• Rendered images with source text:
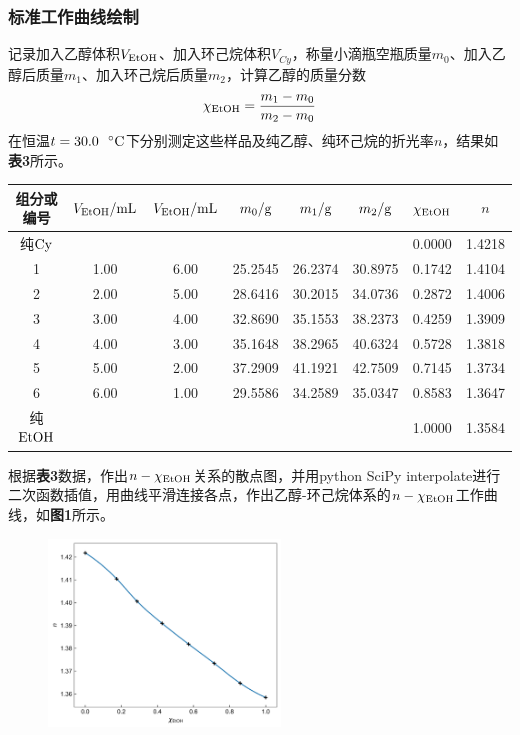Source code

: \documentclass[12pt]{article}
\begin{document}
\subsubsection{标准工作曲线绘制}
记录加入乙醇体积$V_{\rm EtOH}$、加入环己烷体积$V_{Cy}$，称量小滴瓶空瓶质量$m_{0}$、加入乙醇后质量$m_{1}$、加入环己烷后质量$m_{2}$，计算乙醇的质量分数
$$
\chi_{\ce{EtOH}}=\frac{m_{1}-m_{0}}{m_{2}-m_{0}}
$$
在恒温$t=30.0\ \ {\rm ^{\circ}C}$下分别测定这些样品及纯乙醇、纯环己烷的折光率$n$，结果如\textbf{表3}所示。	
\begin{table}[h]
	\centering
	\begin{tabular}{cccccccc}
		\toprule
		组分或编号 & $V_{\rm EtOH}/{\rm mL}$ & $V_{\rm EtOH}/{\rm mL}$ & $m_{0}/{\rm g}$ &$m_{1}/{\rm g}$&$m_{2}/{\rm g}$& $\chi_{\ce{EtOH}}$&$n$ \\
		\midrule
		纯$\rm Cy$   &      &      &         &         &         & 0.0000 & 1.4218 \\
		1     & 1.00 & 6.00 & 25.2545 & 26.2374 & 30.8975 & 0.1742 & 1.4104 \\
		2     & 2.00 & 5.00 & 28.6416 & 30.2015 & 34.0736 & 0.2872 & 1.4006 \\
		3     & 3.00 & 4.00 & 32.8690 & 35.1553 & 38.2373 & 0.4259 & 1.3909 \\
		4     & 4.00 & 3.00 & 35.1648 & 38.2965 & 40.6324 & 0.5728 & 1.3818 \\
		5     & 5.00 & 2.00 & 37.2909 & 41.1921 & 42.7509 & 0.7145 & 1.3734 \\
		6     & 6.00 & 1.00 & 29.5586 & 34.2589 & 35.0347 & 0.8583 & 1.3647 \\
		纯${\rm EtOH}$ &      &      &         &         &         & 1.0000 & 1.3584\\
		\bottomrule
	\end{tabular}
\end{table}
\par

根据\textbf{表3}数据，作出$n-\chi_{\ce{EtOH}}$关系的散点图，并用python SciPy interpolate进行二次函数插值，用曲线平滑连接各点，作出乙醇-环己烷体系的$n-\chi_{\ce{EtOH}}$工作曲线，如\textbf{图1}所示。
\begin{figure}[h]
	\centering
	\includegraphics[width=0.55\textwidth]{1.jpg}
\end{figure}
\par
\end{document}

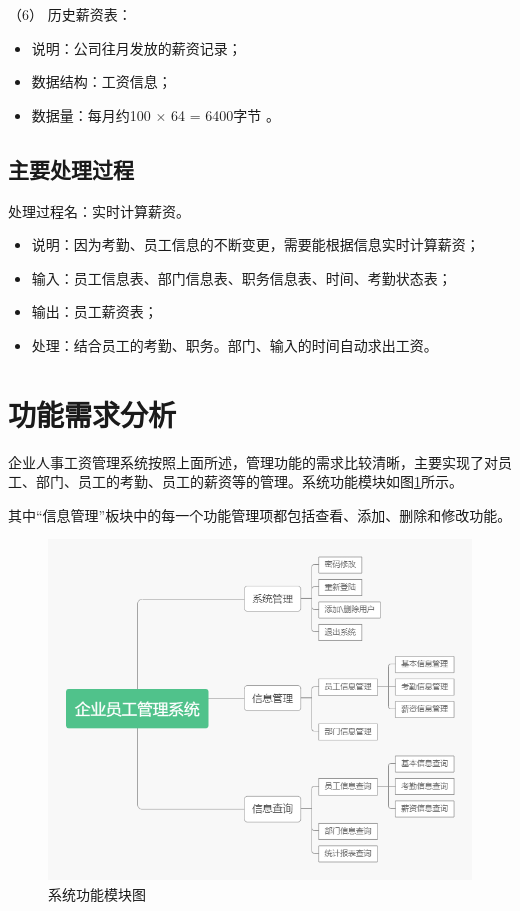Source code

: \documentclass[withoutpreface,bwprint]{cumcmthesis} %
\newcommand{\kuohao}[1]{ \noindent （#1）}
\begin{document}
\kuohao{6} 历史薪资表：
\begin{itemize}
\item 说明：公司往月发放的薪资记录；
\item 数据结构：工资信息；
\item 数据量：每月约100 $\times$ 64 = 6400字节 。
\end{itemize}

\subsection{主要处理过程}

处理过程名：实时计算薪资。

\begin{itemize}
\item 说明：因为考勤、员工信息的不断变更，需要能根据信息实时计算薪资；
\item 输入：员工信息表、部门信息表、职务信息表、时间、考勤状态表；
\item 输出：员工薪资表；
\item 处理：结合员工的考勤、职务。部门、输入的时间自动求出工资。
\end{itemize}



\section{功能需求分析}

企业人事工资管理系统按照上面所述，管理功能的需求比较清晰，主要实现了对员工、部门、员工的考勤、员工的薪资等的管理。系统功能模块如图\ref{gongneng}所示。 \par 
	其中“信息管理”板块中的每一个功能管理项都包括查看、添加、删除和修改功能。
\begin{figure}[H]
    \centering
    \includegraphics[width=1\linewidth]{gongneng1}
    \caption{系统功能模块图}
    \label{gongneng}
\end{figure}
\end{document}
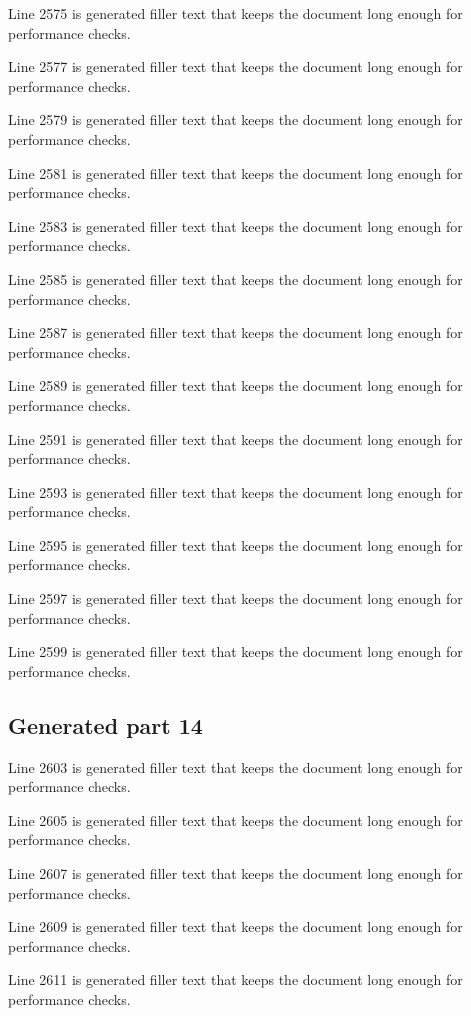 Line 2575 is generated filler text that keeps the document long enough for performance checks.

Line 2577 is generated filler text that keeps the document long enough for performance checks.

Line 2579 is generated filler text that keeps the document long enough for performance checks.

Line 2581 is generated filler text that keeps the document long enough for performance checks.

Line 2583 is generated filler text that keeps the document long enough for performance checks.

Line 2585 is generated filler text that keeps the document long enough for performance checks.

Line 2587 is generated filler text that keeps the document long enough for performance checks.

Line 2589 is generated filler text that keeps the document long enough for performance checks.

Line 2591 is generated filler text that keeps the document long enough for performance checks.

Line 2593 is generated filler text that keeps the document long enough for performance checks.

Line 2595 is generated filler text that keeps the document long enough for performance checks.

Line 2597 is generated filler text that keeps the document long enough for performance checks.

Line 2599 is generated filler text that keeps the document long enough for performance checks.

\subsection{Generated part 14}

Line 2603 is generated filler text that keeps the document long enough for performance checks.

Line 2605 is generated filler text that keeps the document long enough for performance checks.

Line 2607 is generated filler text that keeps the document long enough for performance checks.

Line 2609 is generated filler text that keeps the document long enough for performance checks.

Line 2611 is generated filler text that keeps the document long enough for performance checks.

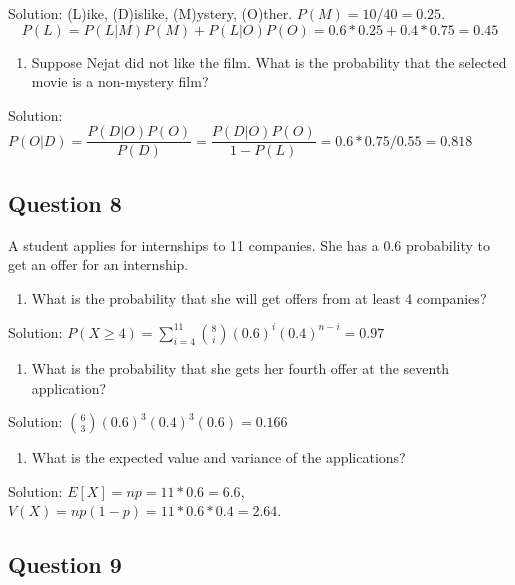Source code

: \documentclass[]{book}
\providecommand{\tightlist}{%
  \setlength{\itemsep}{0pt}\setlength{\parskip}{0pt}}
\theoremstyle{definition}
\theoremstyle{definition}
\theoremstyle{definition}
\theoremstyle{remark}
\begin{document}
Solution: (L)ike, (D)islike, (M)ystery, (O)ther.
\(P(M) = 10/40 = 0.25\).
\[P(L) = P(L|M)P(M) + P(L|O)P(O) = 0.6*0.25 + 0.4*0.75 = 0.45\]

\begin{enumerate}
\def\labelenumi{\alph{enumi})}
\setcounter{enumi}{1}
\tightlist
\item
  Suppose Nejat did not like the film. What is the probability that the
  selected movie is a non-mystery film?
\end{enumerate}

Solution:
\(P(O|D) = \dfrac{P(D|O)P(O)}{P(D)} = \dfrac{P(D|O)P(O)}{1-P(L)} = 0.6*0.75/0.55 = 0.818\)

\hypertarget{question-8}{%
\subsection{Question 8}\label{question-8}}

A student applies for internships to 11 companies. She has a 0.6
probability to get an offer for an internship.

\begin{enumerate}
\def\labelenumi{\alph{enumi})}
\tightlist
\item
  What is the probability that she will get offers from at least 4
  companies?
\end{enumerate}

Solution:
\(P(X \ge 4) = \sum_{i=4}^{11} \binom{8}{i} (0.6)^i(0.4)^{n-i} = 0.97\)

\begin{enumerate}
\def\labelenumi{\alph{enumi})}
\setcounter{enumi}{1}
\tightlist
\item
  What is the probability that she gets her fourth offer at the seventh
  application?
\end{enumerate}

Solution: \(\binom{6}{3} (0.6)^3(0.4)^{3}(0.6) = 0.166\)

\begin{enumerate}
\def\labelenumi{\alph{enumi})}
\setcounter{enumi}{2}
\tightlist
\item
  What is the expected value and variance of the applications?
\end{enumerate}

Solution: \(E[X] = np = 11*0.6 = 6.6\),
\(V(X) = np(1-p) = 11*0.6*0.4 = 2.64\).

\hypertarget{question-9}{%
\subsection{Question 9}\label{question-9}}
\end{document}
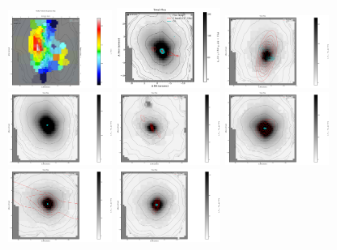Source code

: \begin{figure}
      \centering
      \includegraphics[width=0.245\textwidth]{Vmaps/ngc0612_stellar_sigma.png}
      \includegraphics[width=0.245\textwidth]{Vmaps/ngc3557_stellar_img.png}
      \includegraphics[width=0.245\textwidth]{Vmaps/ngc3100_stellar_img.png}
      \includegraphics[width=0.245\textwidth]{Vmaps/ic1459_stellar_img.png}
      \includegraphics[width=0.245\textwidth]{Vmaps/pks0718-34_stellar_img.png}
      \includegraphics[width=0.245\textwidth]{Vmaps/ic4296_stellar_img.png}
      \includegraphics[width=0.245\textwidth]{Vmaps/ngc7075_stellar_img.png}
      \includegraphics[width=0.245\textwidth]{Vmaps/ic1531_stellar_img.png}

\end{figure}
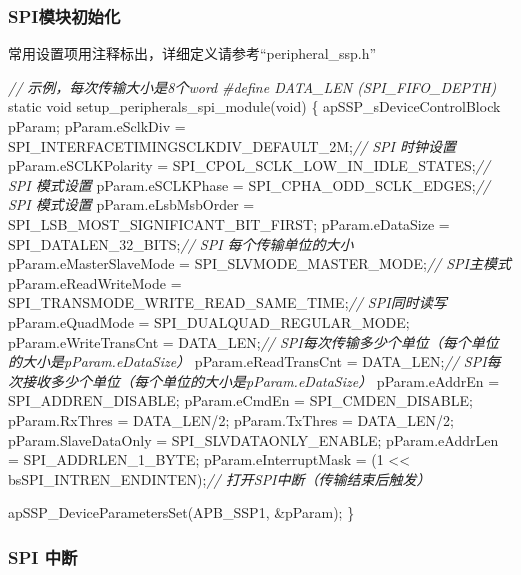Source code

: \documentclass[
  12pt,
]{book}
\newenvironment{Shaded}{\begin{snugshade}}{\end{snugshade}}
\newcommand{\CommentTok}[1]{\textcolor[rgb]{0.56,0.35,0.01}{\textit{#1}}}
\newcommand{\DataTypeTok}[1]{\textcolor[rgb]{0.13,0.29,0.53}{#1}}
\newcommand{\DecValTok}[1]{\textcolor[rgb]{0.00,0.00,0.81}{#1}}
\newcommand{\NormalTok}[1]{#1}
\newcommand{\PreprocessorTok}[1]{\textcolor[rgb]{0.56,0.35,0.01}{\textit{#1}}}
\begin{document}
\hypertarget{spiux6a21ux5757ux521dux59cbux5316-4}{%
\subsubsection{SPI模块初始化}\label{spiux6a21ux5757ux521dux59cbux5316-4}}

常用设置项用注释标出，详细定义请参考``peripheral\_ssp.h''

\begin{Shaded}
\begin{Highlighting}[]
\CommentTok{// 示例，每次传输大小是8个word}
\PreprocessorTok{#define DATA_LEN (SPI_FIFO_DEPTH)}
\DataTypeTok{static} \DataTypeTok{void}\NormalTok{ setup_peripherals_spi_module(}\DataTypeTok{void}\NormalTok{)}
\NormalTok{\{}
\NormalTok{    apSSP_sDeviceControlBlock pParam;}
\NormalTok{    pParam.eSclkDiv = SPI_INTERFACETIMINGSCLKDIV_DEFAULT_2M;}\CommentTok{// SPI 时钟设置}
\NormalTok{    pParam.eSCLKPolarity = SPI_CPOL_SCLK_LOW_IN_IDLE_STATES;}\CommentTok{// SPI 模式设置}
\NormalTok{    pParam.eSCLKPhase = SPI_CPHA_ODD_SCLK_EDGES;}\CommentTok{// SPI 模式设置}
\NormalTok{    pParam.eLsbMsbOrder = SPI_LSB_MOST_SIGNIFICANT_BIT_FIRST;}
\NormalTok{    pParam.eDataSize = SPI_DATALEN_32_BITS;}\CommentTok{// SPI 每个传输单位的大小}
\NormalTok{    pParam.eMasterSlaveMode = SPI_SLVMODE_MASTER_MODE;}\CommentTok{// SPI主模式}
\NormalTok{    pParam.eReadWriteMode = SPI_TRANSMODE_WRITE_READ_SAME_TIME;}\CommentTok{// SPI同时读写}
\NormalTok{    pParam.eQuadMode = SPI_DUALQUAD_REGULAR_MODE;}
\NormalTok{    pParam.eWriteTransCnt = DATA_LEN;}\CommentTok{// SPI每次传输多少个单位（每个单位的大小是pParam.eDataSize）}
\NormalTok{    pParam.eReadTransCnt = DATA_LEN;}\CommentTok{// SPI每次接收多少个单位（每个单位的大小是pParam.eDataSize）}
\NormalTok{    pParam.eAddrEn = SPI_ADDREN_DISABLE;}
\NormalTok{    pParam.eCmdEn = SPI_CMDEN_DISABLE;}
\NormalTok{    pParam.RxThres = DATA_LEN/}\DecValTok{2}\NormalTok{;}
\NormalTok{    pParam.TxThres = DATA_LEN/}\DecValTok{2}\NormalTok{;}
\NormalTok{    pParam.SlaveDataOnly = SPI_SLVDATAONLY_ENABLE;}
\NormalTok{    pParam.eAddrLen = SPI_ADDRLEN_1_BYTE;}
\NormalTok{    pParam.eInterruptMask = (}\DecValTok{1}\NormalTok{ << bsSPI_INTREN_ENDINTEN);}\CommentTok{// 打开SPI中断（传输结束后触发）}
  
\NormalTok{    apSSP_DeviceParametersSet(APB_SSP1, &pParam);}
\NormalTok{\}}
\end{Highlighting}
\end{Shaded}

\hypertarget{spi-ux4e2dux65ad-3}{%
\subsubsection{SPI 中断}\label{spi-ux4e2dux65ad-3}}
\end{document}
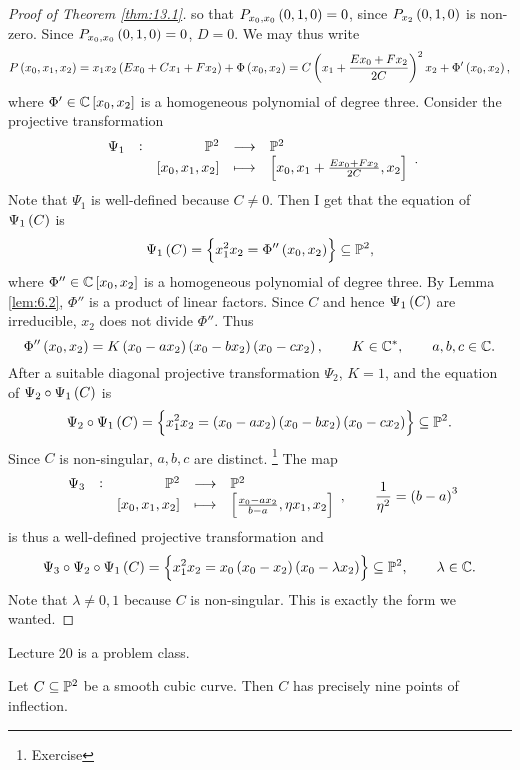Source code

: \begin{proof}[Proof of Theorem \ref{thm:13.1}]
so that $ P_{x_0, x_0}\br{0, 1, 0} = 0 $, since $ P_{x_2}\br{0, 1, 0} $ is non-zero. Since $ P_{x_0, x_0}\br{0, 1, 0} = 0 $, $ D = 0 $. We may thus write
$$ P\br{x_0, x_1, x_2} = x_1x_2\br{Ex_0 + Cx_1 + Fx_2} + \Phi\br{x_0, x_2} = C\br{x_1 + \dfrac{Ex_0 + Fx_2}{2C}}^2x_2 + \Phi'\br{x_0, x_2}, $$
where $ \Phi' \in \CC\sbr{x_0, x_2} $ is a homogeneous polynomial of degree three. Consider the projective transformation
$$ \function[\Psi_1]{\PP^2}{\PP^2}{\sbr{x_0, x_1, x_2}}{\sbr{x_0, x_1 + \tfrac{Ex_0 + Fx_2}{2C}, x_2}}. $$
Note that $ \Psi_1 $ is well-defined because $ C \ne 0 $. Then I get that the equation of $ \Psi_1\br{C} $ is
$$ \Psi_1\br{C} = \cbr{x_1^2x_2 = \Phi''\br{x_0, x_2}} \subseteq \PP^2, $$
where $ \Phi'' \in \CC\sbr{x_0, x_2} $ is a homogeneous polynomial of degree three. By Lemma \ref{lem:6.2}, $ \Phi'' $ is a product of linear factors. Since $ C $ and hence $ \Psi_1\br{C} $ are irreducible, $ x_2 $ does not divide $ \Phi'' $. Thus
$$ \Phi''\br{x_0, x_2} = K\br{x_0 - ax_2}\br{x_0 - bx_2}\br{x_0 - cx_2}, \qquad K \in \CC^*, \qquad a, b, c \in \CC. $$
After a suitable diagonal projective transformation $ \Psi_2 $, $ K = 1 $, and the equation of $ \Psi_2 \circ \Psi_1\br{C} $ is
$$ \Psi_2 \circ \Psi_1\br{C} = \cbr{x_1^2x_2 = \br{x_0 - ax_2}\br{x_0 - bx_2}\br{x_0 - cx_2}} \subseteq \PP^2. $$
Since $ C $ is non-singular, $ a, b, c $ are distinct. \footnote{Exercise} The map
$$ \function[\Psi_3]{\PP^2}{\PP^2}{\sbr{x_0, x_1, x_2}}{\sbr{\tfrac{x_0 - ax_2}{b - a}, \eta x_1, x_2}}, \qquad \dfrac{1}{\eta^2} = \br{b - a}^3 $$
is thus a well-defined projective transformation and
$$ \Psi_3 \circ \Psi_2 \circ \Psi_1\br{C} = \cbr{x_1^2x_2 = x_0\br{x_0 - x_2}\br{x_0 - \lambda x_2}} \subseteq \PP^2, \qquad \lambda \in \CC. $$
Note that $ \lambda \ne 0, 1 $ because $ C $ is non-singular. This is exactly the form we wanted.
\end{proof}


Lecture 20 is a problem class.


\begin{corollary}
Let $ C \subseteq \mathbb{P}^2 $ be a smooth cubic curve. Then $ C $ has precisely nine points of inflection.
\end{corollary}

• The problem: Copy each line of the records that contains the word "defined".

• Output below:
Note that $ \Psi_1 $ is well-defined because $ C \ne 0 $. Then I get that the equation of $ \Psi_1\br{C} $ is
is thus a well-defined projective transformation and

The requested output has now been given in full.